Wiper’s sons loved music, but they weren’t always comfortable seeing their mother in costume.
“Each one of them has seen me—fully made up and in a big dress—and cried,” Wiper said. “They called that ‘opera mommy,’ with me in the big wigs and the makeup and the dresses.”
Still, Wiper’s juggling act worked for a few years. Then her sons got sick—one with pneumonia, the other with the croup. To make matters worse, the whole family caught a raging case of pinkeye. After Wiper missed a number of rehearsals due to doctor visits, the music director told her that if she didn’t get some rest and start performing at her best he would have to send her home.
Wiper understood the music director’s position—he wasn’t being unkind, he simply had a show to produce—but she also knew her choices were limited. At the time, she had hired a second nanny, and after paying for childcare, Wiper was barely breaking even. As she saw it, she could continue her career path, trying to work through illness and fatigue while others raised her children, or she could cut back on performing to care for her family.
Wiper ultimately chose the second option. It wasn’t an easy decision. She had worked hard to get where she was. As a young apprentice with the Lyric Opera of Chicago, she had been a self-promotion machine. When she couldn’t get an audition, she wrote letters to opera companies to introduce herself. Her efforts paid off with a spot at New York City Opera. Later, a positive review in the New York Times opened the door to the Met.
“That was amazing,” Wiper recalled. “The Met is one of the few houses in the United States that is actually built for the voice. My voice is on the lighter side, and if you’re singing properly the Met will take your voice and spread it out among the 3,000-some seats.”
Wiper’s brief travels only whetted her appetite. Still, she wasn’t ready to let someone else raise her children—and she didn’t want to worry about the specter of her career ending whenever a child came down with the flu.
“I have heard of some singers who don’t go home between gigs if there is sickness in the house,” Wiper said. “Does that make them bad people?
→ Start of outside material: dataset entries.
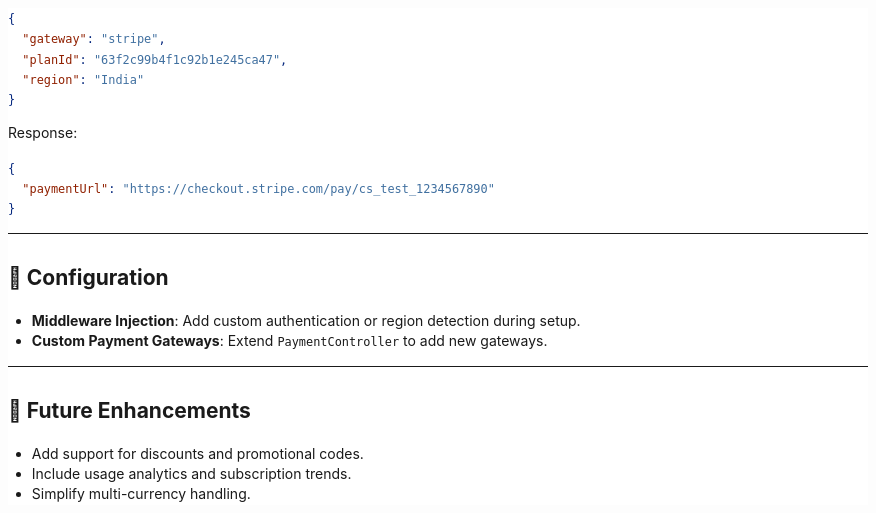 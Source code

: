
 ```json
{
  "gateway": "stripe",
  "planId": "63f2c99b4f1c92b1e245ca47",
  "region": "India"
}
```

Response:

```json
{
  "paymentUrl": "https://checkout.stripe.com/pay/cs_test_1234567890"
}
```

---

## 🎯 **Configuration**

- **Middleware Injection**: Add custom authentication or region detection during setup.
- **Custom Payment Gateways**: Extend `PaymentController` to add new gateways.

---

## 🌟 **Future Enhancements**

- Add support for discounts and promotional codes.
- Include usage analytics and subscription trends.
- Simplify multi-currency handling.
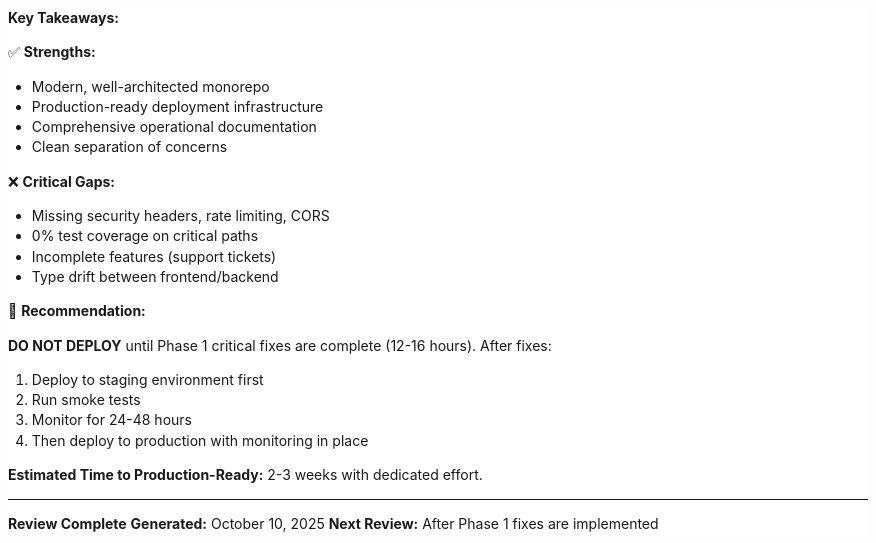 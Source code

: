 **Key Takeaways:**

✅ **Strengths:**
- Modern, well-architected monorepo
- Production-ready deployment infrastructure
- Comprehensive operational documentation
- Clean separation of concerns

❌ **Critical Gaps:**
- Missing security headers, rate limiting, CORS
- 0% test coverage on critical paths
- Incomplete features (support tickets)
- Type drift between frontend/backend

🎯 **Recommendation:**

**DO NOT DEPLOY** until Phase 1 critical fixes are complete (12-16 hours). After fixes:
1. Deploy to staging environment first
2. Run smoke tests
3. Monitor for 24-48 hours
4. Then deploy to production with monitoring in place

**Estimated Time to Production-Ready:** 2-3 weeks with dedicated effort.

---

**Review Complete**
**Generated:** October 10, 2025
**Next Review:** After Phase 1 fixes are implemented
Hardly, but what a choice to have to make.”
Shortly after she became pregnant with her third child, Wiper cut out the traveling altogether. Today, she teaches voice lessons in Chicago and performs only occasionally. She keeps her voice in shape not for the world stage but as a good example to her students.
“I’d be lying if I said I didn’t miss it,” she said. “Just recently I had the opportunity to perform La serva padrona on a couple of different artists’ series. It was like putting on a favorite pair of jeans and fitting back into them really well. I remember thinking, ‘I’m good at this! This is what I was trained to do, and what I worked on for so many years. No wonder this feels great!’”
Yet Wiper has no regrets. If she could do things differently, she would have visited Europe more often and tried to set her own schedule, but these days, she’s grateful to have learned to balance work and family. She no longer worries that her children will feel second to music. In fact, her youngest child seems to have caught the opera bug.
“She just breaks into song at, like, 5:30 in the morning,” Wiper said. “She sings every song she knows, and if she runs out of songs, she just makes up tunes with the words she knows. It’s funny to listen to her carry on.”
Wiper admitted her path is not for everyone. “Undoubtedly there are singers out there who can handle the family and career juggle better than I,” she said. “But when it all comes down to it, God is going to be more interested in what I did with my children’s lives than what I did with music.”